The Tesla P4 is a low-profile PCI Express graphics card that can fit in virtually any server. Power consumption starts at just 50W, making it 40x more energy efficient than CPUs for inferencing in production workloads. It sports 5.5 teraFLOPS of single-precision performance and 22 TOPS of INT8 operations, and has 8GB of onboard GDDR5 memory for 192GB/s of memory bandwidth.
"A single server with a single Tesla P4 replaces 13 CPU-only servers for video inferencing workloads, delivering over 8x savings in total cost of ownership, including server and power costs," NVIDIA boasts.
The Tesla P40 is a bigger, meatier solution. This full-height, dual-slot graphics accelerator delivers 12 teraFLOPS of single-precision performance and 47 TOPS of INT8 operations. It also triples the onboard memory to 24GB for 364GB/s of memory bandwidth. Part of NVIDiA's sales pitch is that if you slap eight of these things in a server, you can replace the performance of more than 140 CPU servers. If you figure a CPU server costs $5,000, you're looking at a significant savings of $640,000 in server acquisition cost.

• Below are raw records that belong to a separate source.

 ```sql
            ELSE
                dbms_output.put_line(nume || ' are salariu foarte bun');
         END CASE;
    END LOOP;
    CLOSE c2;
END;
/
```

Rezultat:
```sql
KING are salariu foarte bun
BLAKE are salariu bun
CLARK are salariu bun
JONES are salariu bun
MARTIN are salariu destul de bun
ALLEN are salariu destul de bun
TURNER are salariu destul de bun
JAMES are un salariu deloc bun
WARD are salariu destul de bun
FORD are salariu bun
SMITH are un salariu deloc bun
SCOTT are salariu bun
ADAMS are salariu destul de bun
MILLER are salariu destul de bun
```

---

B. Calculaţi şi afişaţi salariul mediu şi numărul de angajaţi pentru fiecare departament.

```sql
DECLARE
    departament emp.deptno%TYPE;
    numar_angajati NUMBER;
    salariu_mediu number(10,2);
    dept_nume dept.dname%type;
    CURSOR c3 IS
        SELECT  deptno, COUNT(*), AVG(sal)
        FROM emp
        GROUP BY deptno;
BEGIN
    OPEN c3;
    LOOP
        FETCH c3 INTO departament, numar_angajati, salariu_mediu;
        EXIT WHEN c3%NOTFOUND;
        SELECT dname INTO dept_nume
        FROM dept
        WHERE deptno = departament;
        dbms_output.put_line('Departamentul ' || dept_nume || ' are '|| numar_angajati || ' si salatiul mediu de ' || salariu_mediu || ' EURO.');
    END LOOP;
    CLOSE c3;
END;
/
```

"With the Tesla P100 and now Tesla P4 and P40, NVIDIA offers the only end-to-end deep learning platform for the data center, unlocking the enormous power of AI for a broad range of industries," said Ian Buck, general manager of accelerated computing at NVIDIA. "They slash training time from days to hours. They enable insight to be extracted instantly. And they produce real-time responses for consumers from AI-powered services."
In addition to a pair of new Tesla accelerators, NVIDIA unveiled a smaller version of the DRIVE PX 2, a palm-sized, energy-efficient AI platform that automakers can use to power automated and self-driving vehicles for driving and HD mapping.
The DRIVE PX 2 features NVIDIA's newest system-on-chip (SoC) with Pascal-based graphics. It can process inputs from multiple cameras, plus lidar, radar, and ultrasonic sensors. Power consumption is rated at just 10W.
"Bringing an AI computer to the car in a small, efficient form factor is the goal of many automakers," said Rob Csongor, vice president and general manager of Automotive at NVIDIA. "NVIDIA DRIVE PX 2 in the car solves this challenge for our OEM and tier 1 partners, and complements our data center solution for mapping and training."
The DRIVE PX 2 will be available to production partners in the fourth quarter of 2016. As for NVIDIA's new Tesla parts, the Tesla P40 will be available in the October and the Tesla P4 in November. No word yet on pricing.